Puszka elektroinstalacyjna do systemów docieplających mocowana do ściany. Rozwiązanie dla bardzo wymagających. Szczególnie polecam do gniazd elektrycznych, które szczególnie narażone są na wyrwanie. Puszka elektroinstalacyjna mocowana jest bezpośrednio do ściany za pomocą kołków. Przez grubość elewacji prowadzona jest specjalna rura z tworzywa sztucznego posiadająca atut w postaci cechy materiału - nierozprzestrzeniającego ognia. Wnętrze rury jest wyplenione materiałem izolacyjnym. Długość puszki docinamy na grubość naszej elewacji. Rozwiązanie to nie należy do najtańszych – jednak jest bardzo solidne. Ten produkt współpracuje zarówno z ociepleniami ze styropianu jak i wełny.

źródło: KOPOS

Plusy:

  • Trwale połączenie ze ścianą budynku,
  • Odporność na wyrwanie,
  • Duża wytrzymałość mechaniczna,
  • Możliwość osadzenia w wełnie.

Minusy:

  • Cena.

Jak widać każda metoda osadzania puszek czymś się różni. Pierwsza metoda – najpopularniejsza jest metodą, która prowadzi nas na skróty. Szybko i tanio osadzimy puszkę, jednak po latach może się okazać, że puszka ta zniszczy nam elewację. Gniazda osadzane na piankę mają tendencję do obrywania się z czasem jak z niego korzystamy. Ciągłe wkładanie i wyjmowanie z niego wtyczki prowadzi o poluzowania się w elewacji. Ciągła praca obudowy narusza twardą strukturę naszego domu i ostatecznie ją kruszy.

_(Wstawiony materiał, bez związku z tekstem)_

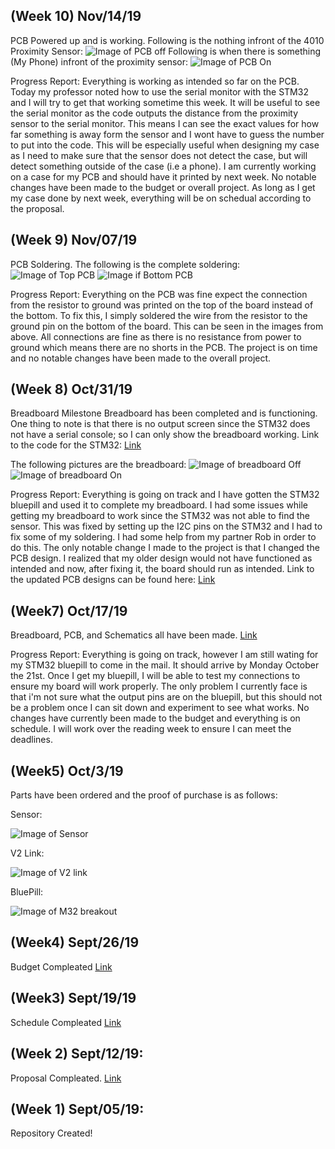 (Week 10) Nov/14/19
---------
PCB Powered up and is working. 
Following is the nothing infront of the 4010 Proximity Sensor: 
![Image of PCB off](https://raw.githubusercontent.com/asperham/Parts-Crib/master/Electronics/PCB%20working%202.jpg)
Following is when there is something (My Phone) infront of the proximity sensor: 
![Image of PCB On](https://raw.githubusercontent.com/asperham/Parts-Crib/master/Electronics/PCB%20Working.jpg)

Progress Report: 
Everything is working as intended so far on the PCB. Today my professor noted how to use the serial monitor with the STM32 and I will try to get that working sometime this week. It will be useful to see the serial monitor as the code outputs the distance from the proximity sensor to the serial monitor. This means I can see the exact values for how far something is away form the sensor and I wont have to guess the number to put into the code. This will be especially useful when designing my case as I need to make sure that the sensor does not detect the case, but will detect something outside of the case (i.e a phone). I am currently working on a case for my PCB and should have it printed by next week. No notable changes have been made to the budget or overall project. As long as I get my case done by next week, everything will be on schedual according to the proposal. 


(Week 9) Nov/07/19
----------
PCB Soldering. The following is the complete soldering: 
![Image of Top PCB](https://raw.githubusercontent.com/asperham/Parts-Crib/master/Electronics/PCB%20top.jpg)
![Image if Bottom PCB](https://raw.githubusercontent.com/asperham/Parts-Crib/master/Electronics/PCB%20bottom.jpg)

Progress Report: 
Everything on the PCB was fine expect the connection from the resistor to ground was printed on the top of the board instead of the bottom. To fix this, I simply soldered the wire from the resistor to the ground pin on the bottom of the board. This can be seen in the images from above. All connections are fine as there is no resistance from power to ground which means there are no shorts in the PCB. The project is on time and no notable changes have been made to the overall project. 

(Week 8) Oct/31/19
----------
Breadboard Milestone
Breadboard has been completed and is functioning. One thing to note is that there is no output screen since the STM32 does not have a serial console; so I can only show the breadboard working.
Link to the code for the STM32: [Link](https://github.com/asperham/Parts-Crib/blob/master/Software/hardware_project/hardware_project.ino)

The following pictures are the breadboard:
![Image of breadboard Off](https://raw.githubusercontent.com/asperham/Parts-Crib/master/Electronics/breadboard%20off.jpg)
![Image of breadboard On](https://raw.githubusercontent.com/asperham/Parts-Crib/master/Electronics/breadboard%20on.jpg)


Progress Report: 
Everything is going on track and I have gotten the STM32 bluepill and used it to complete my breadboard. I had some issues while getting my breadboard to work since the STM32 was not able to find the sensor. This was fixed by setting up the I2C pins on the STM32 and I had to fix some of my soldering. I had some help from my partner Rob in order to do this. The only notable change I made to the project is that I changed the PCB design. I realized that my older design would not have functioned as intended and now, after fixing it, the board should run as intended. Link to the updated PCB designs can be found here: [Link](https://github.com/asperham/Parts-Crib/tree/master/Electronics) 

(Week7) Oct/17/19
----------
Breadboard, PCB, and Schematics all have been made. [Link](https://github.com/asperham/Parts-Crib/tree/master/Electronics)

Progress Report: 
Everything is going on track, however I am still wating for my STM32 bluepill to come in the mail. It should arrive by Monday October the 21st. Once I get my bluepill, I will be able to test my connections to ensure my board will work properly. The only problem I currently face is that i'm not sure what the output pins are on the bluepill, but this should not be a problem once I can sit down and experiment to see what works. No changes have currently been made to the budget and everything is on schedule. I will work over the reading week to ensure I can meet the deadlines. 


(Week5) Oct/3/19
-----------
Parts have been ordered and the proof of purchase is as follows:

Sensor:

![Image of Sensor](https://raw.githubusercontent.com/asperham/Parts-Crib/master/Images/Sensor.png)

V2 Link:

![Image of V2 link](https://raw.githubusercontent.com/asperham/Parts-Crib/master/Images/V2.png)

BluePill:

![Image of M32 breakout](https://raw.githubusercontent.com/asperham/Parts-Crib/master/Images/M32.png)

(Week4) Sept/26/19
-----------
Budget Compleated [Link](https://github.com/asperham/Parts-Crib/blob/master/Documentation/Budget.xlsx)

(Week3) Sept/19/19
------------
Schedule Compleated [Link](https://github.com/asperham/Parts-Crib/blob/master/Documentation/Colin%20Project%20Schedual.mpp)

(Week 2) Sept/12/19:
-----------
Proposal Compleated. [Link](https://github.com/asperham/Parts-Crib/blob/master/Documentation/ProjectProposal%20Colin%20LeDonne%20Parts%20Crib.pdf)

(Week 1) Sept/05/19:
-----------
Repository Created!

Druga metoda to połączenie pierwszej i ostatniej. Czyli niskiej ceny i wytrzymałości. Producent deklaruje nawet do 4 kilogramów nośności. Co to nam daje? Ano dosyć sporo. Dzięki płycie montażowej możemy powiesić na tej puszcze lampy zewnętrzne czy nawet kamery. Warto wspomnieć, że rozwiązanie to wspiera naszego rodzimego producenta. Szkoda tylko, że rozwiązanie to współpracuje tylko z ociepleniem ze styropianu.

Metoda numer trzy – to metoda nie najtańsza. Jednak bardzo wytrzymała. Gniazda elektryczne czy kamery są tak naprawdę trwale związane z ścianami naszego budynku. Rura z tworzywa sztucznego nadaje wytrzymałości i zapobiega wyrwaniu się z elewacji naszych gniazd a nawet kamer. Gdzie najlepiej stosować tą metodę? Z pewnością dla gniazd i w budynkach użyteczności publicznej czy firmach.

Jak ja osadzam puszki? Jeśli tylko budżet na to pozwala to staram się montować gniazda na metodę numer trzy. Włączniki z reguły montuję metodą numer dwa. Pod żadnym pozorem nie wykorzystuję metody numer jeden. Pierwszą metodę przedstawiłem jedynie w formie uświadomienia Wam, że ta metoda jest ku przestrodze i nie powinna być pod żadnym pozorem stosowana.